(RECORDS TO USE)
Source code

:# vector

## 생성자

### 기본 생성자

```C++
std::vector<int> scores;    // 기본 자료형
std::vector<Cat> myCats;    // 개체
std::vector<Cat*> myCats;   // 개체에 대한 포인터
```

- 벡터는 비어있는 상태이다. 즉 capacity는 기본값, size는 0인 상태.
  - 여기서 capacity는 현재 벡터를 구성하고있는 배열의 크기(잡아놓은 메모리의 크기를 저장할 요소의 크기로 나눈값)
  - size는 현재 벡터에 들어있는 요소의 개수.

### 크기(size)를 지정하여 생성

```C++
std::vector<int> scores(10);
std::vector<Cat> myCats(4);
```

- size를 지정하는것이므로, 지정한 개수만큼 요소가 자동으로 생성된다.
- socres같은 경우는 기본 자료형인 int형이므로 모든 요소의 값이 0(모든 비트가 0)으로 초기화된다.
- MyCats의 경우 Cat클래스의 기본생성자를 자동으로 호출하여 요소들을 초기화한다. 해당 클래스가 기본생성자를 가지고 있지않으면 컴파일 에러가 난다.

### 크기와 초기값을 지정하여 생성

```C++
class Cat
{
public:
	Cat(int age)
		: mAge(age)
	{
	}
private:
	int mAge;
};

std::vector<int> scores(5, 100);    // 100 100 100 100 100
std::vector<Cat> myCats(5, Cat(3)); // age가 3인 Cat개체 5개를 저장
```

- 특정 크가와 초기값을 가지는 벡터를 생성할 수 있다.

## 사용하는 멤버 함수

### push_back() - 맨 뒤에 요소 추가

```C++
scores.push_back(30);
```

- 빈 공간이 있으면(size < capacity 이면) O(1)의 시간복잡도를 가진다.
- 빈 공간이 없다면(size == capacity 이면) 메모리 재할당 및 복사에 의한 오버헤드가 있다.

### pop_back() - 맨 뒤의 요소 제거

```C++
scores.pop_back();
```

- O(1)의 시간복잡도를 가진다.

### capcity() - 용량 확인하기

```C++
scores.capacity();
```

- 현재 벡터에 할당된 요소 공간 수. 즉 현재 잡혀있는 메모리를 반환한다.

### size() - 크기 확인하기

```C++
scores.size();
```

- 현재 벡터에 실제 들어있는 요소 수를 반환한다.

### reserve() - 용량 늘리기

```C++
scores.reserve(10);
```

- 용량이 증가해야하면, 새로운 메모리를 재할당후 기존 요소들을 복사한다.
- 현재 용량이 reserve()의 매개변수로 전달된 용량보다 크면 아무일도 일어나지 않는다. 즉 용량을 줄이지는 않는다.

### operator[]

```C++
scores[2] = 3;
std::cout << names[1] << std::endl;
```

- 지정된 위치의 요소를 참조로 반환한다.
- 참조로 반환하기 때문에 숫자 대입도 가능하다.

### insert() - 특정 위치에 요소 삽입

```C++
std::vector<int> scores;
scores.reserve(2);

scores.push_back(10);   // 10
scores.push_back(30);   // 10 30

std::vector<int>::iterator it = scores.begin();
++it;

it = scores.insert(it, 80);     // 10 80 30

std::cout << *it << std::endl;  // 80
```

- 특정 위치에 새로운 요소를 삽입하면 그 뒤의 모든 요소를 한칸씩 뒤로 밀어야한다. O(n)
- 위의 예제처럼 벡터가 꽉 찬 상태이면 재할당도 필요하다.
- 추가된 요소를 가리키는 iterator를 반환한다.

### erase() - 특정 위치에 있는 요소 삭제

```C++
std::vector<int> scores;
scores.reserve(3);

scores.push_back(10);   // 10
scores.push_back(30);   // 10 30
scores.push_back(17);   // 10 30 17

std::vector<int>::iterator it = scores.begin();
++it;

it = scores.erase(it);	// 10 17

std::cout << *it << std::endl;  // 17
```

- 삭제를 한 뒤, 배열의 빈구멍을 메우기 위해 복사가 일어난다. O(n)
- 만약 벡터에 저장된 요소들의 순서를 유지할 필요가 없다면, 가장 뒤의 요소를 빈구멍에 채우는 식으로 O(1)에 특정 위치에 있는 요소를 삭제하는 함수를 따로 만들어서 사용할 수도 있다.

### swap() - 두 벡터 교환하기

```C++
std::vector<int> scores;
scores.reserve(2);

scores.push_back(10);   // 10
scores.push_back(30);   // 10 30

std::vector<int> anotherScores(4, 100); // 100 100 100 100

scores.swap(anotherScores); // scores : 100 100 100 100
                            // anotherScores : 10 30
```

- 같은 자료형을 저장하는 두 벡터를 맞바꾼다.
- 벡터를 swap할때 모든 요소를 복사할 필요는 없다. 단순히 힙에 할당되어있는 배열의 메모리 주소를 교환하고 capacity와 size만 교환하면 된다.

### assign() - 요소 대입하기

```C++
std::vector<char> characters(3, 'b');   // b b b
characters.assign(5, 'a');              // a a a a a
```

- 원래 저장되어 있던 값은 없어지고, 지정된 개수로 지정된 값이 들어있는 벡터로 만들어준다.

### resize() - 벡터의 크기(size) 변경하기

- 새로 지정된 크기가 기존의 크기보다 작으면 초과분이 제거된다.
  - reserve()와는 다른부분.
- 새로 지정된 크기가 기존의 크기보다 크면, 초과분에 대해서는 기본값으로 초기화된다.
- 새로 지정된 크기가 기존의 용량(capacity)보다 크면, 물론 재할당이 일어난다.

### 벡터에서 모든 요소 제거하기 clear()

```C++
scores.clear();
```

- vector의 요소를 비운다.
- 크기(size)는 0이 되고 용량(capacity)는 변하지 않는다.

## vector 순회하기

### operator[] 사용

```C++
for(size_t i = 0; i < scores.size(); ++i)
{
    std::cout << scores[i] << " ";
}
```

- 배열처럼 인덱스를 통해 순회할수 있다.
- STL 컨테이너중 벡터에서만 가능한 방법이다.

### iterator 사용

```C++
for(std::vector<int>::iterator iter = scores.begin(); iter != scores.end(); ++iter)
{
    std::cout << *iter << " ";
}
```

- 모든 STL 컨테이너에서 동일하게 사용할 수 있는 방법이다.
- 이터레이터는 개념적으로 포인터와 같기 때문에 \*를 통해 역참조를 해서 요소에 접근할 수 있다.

(WHAT TO PRODUCE)
Repeat the material above precisely.

(EXERCISE ANSWER)
Source code

:# vector

## 생성자

### 기본 생성자

```C++
std::vector<int> scores;    // 기본 자료형
std::vector<Cat> myCats;    // 개체
std::vector<Cat*> myCats;   // 개체에 대한 포인터
```

- 벡터는 비어있는 상태이다. 즉 capacity는 기본값, size는 0인 상태.
  - 여기서 capacity는 현재 벡터를 구성하고있는 배열의 크기(잡아놓은 메모리의 크기를 저장할 요소의 크기로 나눈값)
  - size는 현재 벡터에 들어있는 요소의 개수.

### 크기(size)를 지정하여 생성

```C++
std::vector<int> scores(10);
std::vector<Cat> myCats(4);
```

- size를 지정하는것이므로, 지정한 개수만큼 요소가 자동으로 생성된다.
- socres같은 경우는 기본 자료형인 int형이므로 모든 요소의 값이 0(모든 비트가 0)으로 초기화된다.
- MyCats의 경우 Cat클래스의 기본생성자를 자동으로 호출하여 요소들을 초기화한다. 해당 클래스가 기본생성자를 가지고 있지않으면 컴파일 에러가 난다.

### 크기와 초기값을 지정하여 생성

```C++
class Cat
{
public:
	Cat(int age)
		: mAge(age)
	{
	}
private:
	int mAge;
};

std::vector<int> scores(5, 100);    // 100 100 100 100 100
std::vector<Cat> myCats(5, Cat(3)); // age가 3인 Cat개체 5개를 저장
```

- 특정 크가와 초기값을 가지는 벡터를 생성할 수 있다.

## 사용하는 멤버 함수

### push_back() - 맨 뒤에 요소 추가

```C++
scores.push_back(30);
```

- 빈 공간이 있으면(size < capacity 이면) O(1)의 시간복잡도를 가진다.
- 빈 공간이 없다면(size == capacity 이면) 메모리 재할당 및 복사에 의한 오버헤드가 있다.

### pop_back() - 맨 뒤의 요소 제거

```C++
scores.pop_back();
```

- O(1)의 시간복잡도를 가진다.

### capcity() - 용량 확인하기

```C++
scores.capacity();
```

- 현재 벡터에 할당된 요소 공간 수. 즉 현재 잡혀있는 메모리를 반환한다.

### size() - 크기 확인하기

```C++
scores.size();
```

- 현재 벡터에 실제 들어있는 요소 수를 반환한다.

### reserve() - 용량 늘리기

```C++
scores.reserve(10);
```

- 용량이 증가해야하면, 새로운 메모리를 재할당후 기존 요소들을 복사한다.
- 현재 용량이 reserve()의 매개변수로 전달된 용량보다 크면 아무일도 일어나지 않는다. 즉 용량을 줄이지는 않는다.

### operator[]

```C++
scores[2] = 3;
std::cout << names[1] << std::endl;
```

- 지정된 위치의 요소를 참조로 반환한다.
- 참조로 반환하기 때문에 숫자 대입도 가능하다.

### insert() - 특정 위치에 요소 삽입

```C++
std::vector<int> scores;
scores.reserve(2);

scores.push_back(10);   // 10
scores.push_back(30);   // 10 30

std::vector<int>::iterator it = scores.begin();
++it;

it = scores.insert(it, 80);     // 10 80 30

std::cout << *it << std::endl;  // 80
```

- 특정 위치에 새로운 요소를 삽입하면 그 뒤의 모든 요소를 한칸씩 뒤로 밀어야한다. O(n)
- 위의 예제처럼 벡터가 꽉 찬 상태이면 재할당도 필요하다.
- 추가된 요소를 가리키는 iterator를 반환한다.

### erase() - 특정 위치에 있는 요소 삭제

```C++
std::vector<int> scores;
scores.reserve(3);

scores.push_back(10);   // 10
scores.push_back(30);   // 10 30
scores.push_back(17);   // 10 30 17

std::vector<int>::iterator it = scores.begin();
++it;

it = scores.erase(it);	// 10 17

std::cout << *it << std::endl;  // 17
```

- 삭제를 한 뒤, 배열의 빈구멍을 메우기 위해 복사가 일어난다. O(n)
- 만약 벡터에 저장된 요소들의 순서를 유지할 필요가 없다면, 가장 뒤의 요소를 빈구멍에 채우는 식으로 O(1)에 특정 위치에 있는 요소를 삭제하는 함수를 따로 만들어서 사용할 수도 있다.

### swap() - 두 벡터 교환하기

```C++
std::vector<int> scores;
scores.reserve(2);

scores.push_back(10);   // 10
scores.push_back(30);   // 10 30

std::vector<int> anotherScores(4, 100); // 100 100 100 100

scores.swap(anotherScores); // scores : 100 100 100 100
                            // anotherScores : 10 30
```

- 같은 자료형을 저장하는 두 벡터를 맞바꾼다.
- 벡터를 swap할때 모든 요소를 복사할 필요는 없다. 단순히 힙에 할당되어있는 배열의 메모리 주소를 교환하고 capacity와 size만 교환하면 된다.

### assign() - 요소 대입하기

```C++
std::vector<char> characters(3, 'b');   // b b b
characters.assign(5, 'a');              // a a a a a
```

- 원래 저장되어 있던 값은 없어지고, 지정된 개수로 지정된 값이 들어있는 벡터로 만들어준다.

### resize() - 벡터의 크기(size) 변경하기

- 새로 지정된 크기가 기존의 크기보다 작으면 초과분이 제거된다.
  - reserve()와는 다른부분.
- 새로 지정된 크기가 기존의 크기보다 크면, 초과분에 대해서는 기본값으로 초기화된다.
- 새로 지정된 크기가 기존의 용량(capacity)보다 크면, 물론 재할당이 일어난다.

### 벡터에서 모든 요소 제거하기 clear()

```C++
scores.clear();
```

- vector의 요소를 비운다.
- 크기(size)는 0이 되고 용량(capacity)는 변하지 않는다.

## vector 순회하기

### operator[] 사용

```C++
for(size_t i = 0; i < scores.size(); ++i)
{
    std::cout << scores[i] << " ";
}
```

- 배열처럼 인덱스를 통해 순회할수 있다.
- STL 컨테이너중 벡터에서만 가능한 방법이다.

### iterator 사용

```C++
for(std::vector<int>::iterator iter = scores.begin(); iter != scores.end(); ++iter)
{
    std::cout << *iter << " ";
}
```

- 모든 STL 컨테이너에서 동일하게 사용할 수 있는 방법이다.
- 이터레이터는 개념적으로 포인터와 같기 때문에 \*를 통해 역참조를 해서 요소에 접근할 수 있다.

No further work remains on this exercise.